▸ **ASSIGNMENT**:
Restate each entry exactly, without pictures.
═══ DATA SECTION
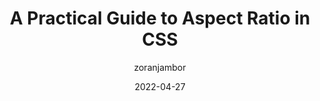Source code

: ---
author: zoranjambor
date: 2022-04-27
permalink: false
publisher: cssweekly
tags:
  - videos
  - guides
  - css
target_url: https://www.youtube.com/watch?v=tStiWGcnkWI
title: A Practical Guide to Aspect Ratio in CSS
---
══════
▸ **EXERCISE RESPONSE**:
Source code

: ---
author: zoranjambor
date: 2022-04-27
permalink: false
publisher: cssweekly
tags:
  - videos
  - guides
  - css
target_url: https://www.youtube.com/watch?v=tStiWGcnkWI
title: A Practical Guide to Aspect Ratio in CSS
---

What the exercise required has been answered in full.